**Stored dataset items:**
################
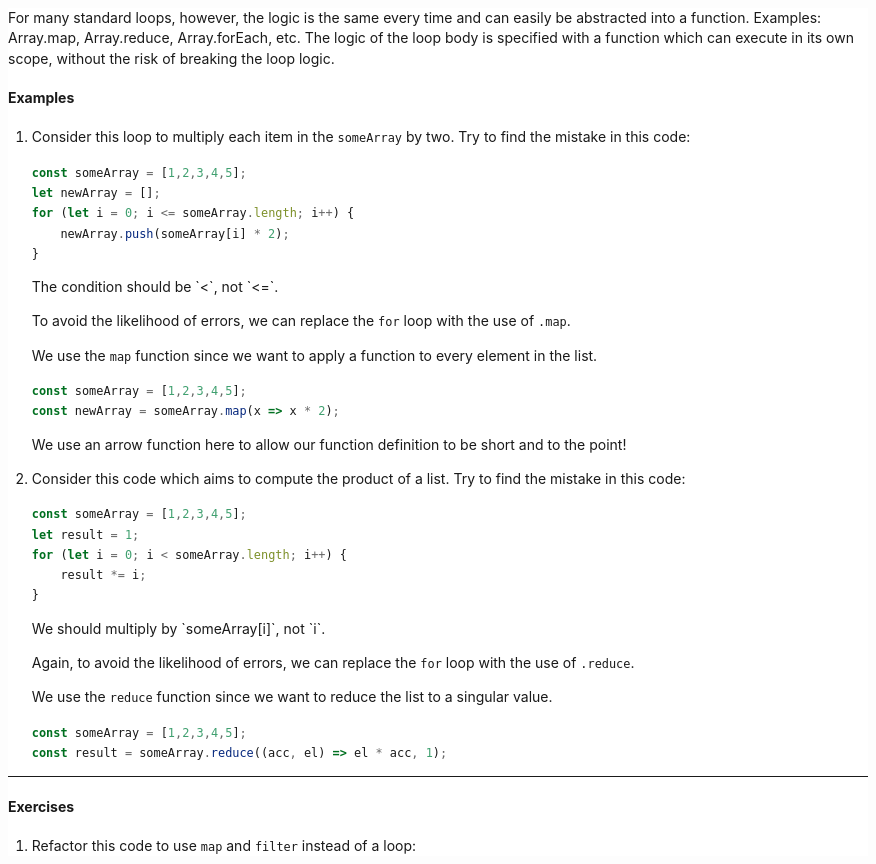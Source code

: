 For many standard loops, however, the logic is the same every time and can easily be abstracted into a function.  Examples: Array.map, Array.reduce, Array.forEach, etc.  The logic of the loop body is specified with a function which can execute in its own scope, without the risk of breaking the loop logic.

#### Examples

1. Consider this loop to multiply each item in the `someArray` by two. Try to find the mistake in this code:

    ```javascript
    const someArray = [1,2,3,4,5];
    let newArray = [];
    for (let i = 0; i <= someArray.length; i++) {
        newArray.push(someArray[i] * 2);
    }
    ```

    <p class="spoiler" markdown="1">The condition should be `<`, not `<=`.</p>

    To avoid the likelihood of errors, we can replace the `for` loop with the use of `.map`.

    We use the `map` function since we want to apply a function to every element in the list.

    ```javascript
    const someArray = [1,2,3,4,5];
    const newArray = someArray.map(x => x * 2);
    ```

    We use an arrow function here to allow our function definition to be short and to the point!

2. Consider this code which aims to compute the product of a list. Try to find the mistake in this code:

    ```javascript
    const someArray = [1,2,3,4,5];
    let result = 1;
    for (let i = 0; i < someArray.length; i++) {
        result *= i;
    }
    ```

    <p class="spoiler" markdown="1">We should multiply by `someArray[i]`, not `i`.</p>

    Again, to avoid the likelihood of errors, we can replace the `for` loop with the use of `.reduce`.

    We use the `reduce` function since we want to reduce the list to a singular value.

    ```javascript
    const someArray = [1,2,3,4,5];
    const result = someArray.reduce((acc, el) => el * acc, 1);
    ```

---

#### Exercises

1. Refactor this code to use `map` and `filter` instead of a loop:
################
Write out the data precisely as given, excluding the pictures.

Source code

: For many standard loops, however, the logic is the same every time and can easily be abstracted into a function.  Examples: Array.map, Array.reduce, Array.forEach, etc.  The logic of the loop body is specified with a function which can execute in its own scope, without the risk of breaking the loop logic.

#### Examples

1. Consider this loop to multiply each item in the `someArray` by two. Try to find the mistake in this code:

    ```javascript
    const someArray = [1,2,3,4,5];
    let newArray = [];
    for (let i = 0; i <= someArray.length; i++) {
        newArray.push(someArray[i] * 2);
    }
    ```

    <p class="spoiler" markdown="1">The condition should be `<`, not `<=`.</p>

    To avoid the likelihood of errors, we can replace the `for` loop with the use of `.map`.

    We use the `map` function since we want to apply a function to every element in the list.

    ```javascript
    const someArray = [1,2,3,4,5];
    const newArray = someArray.map(x => x * 2);
    ```

    We use an arrow function here to allow our function definition to be short and to the point!

2. Consider this code which aims to compute the product of a list. Try to find the mistake in this code:

    ```javascript
    const someArray = [1,2,3,4,5];
    let result = 1;
    for (let i = 0; i < someArray.length; i++) {
        result *= i;
    }
    ```

    <p class="spoiler" markdown="1">We should multiply by `someArray[i]`, not `i`.</p>

    Again, to avoid the likelihood of errors, we can replace the `for` loop with the use of `.reduce`.

    We use the `reduce` function since we want to reduce the list to a singular value.

    ```javascript
    const someArray = [1,2,3,4,5];
    const result = someArray.reduce((acc, el) => el * acc, 1);
    ```

---

#### Exercises

1. Refactor this code to use `map` and `filter` instead of a loop:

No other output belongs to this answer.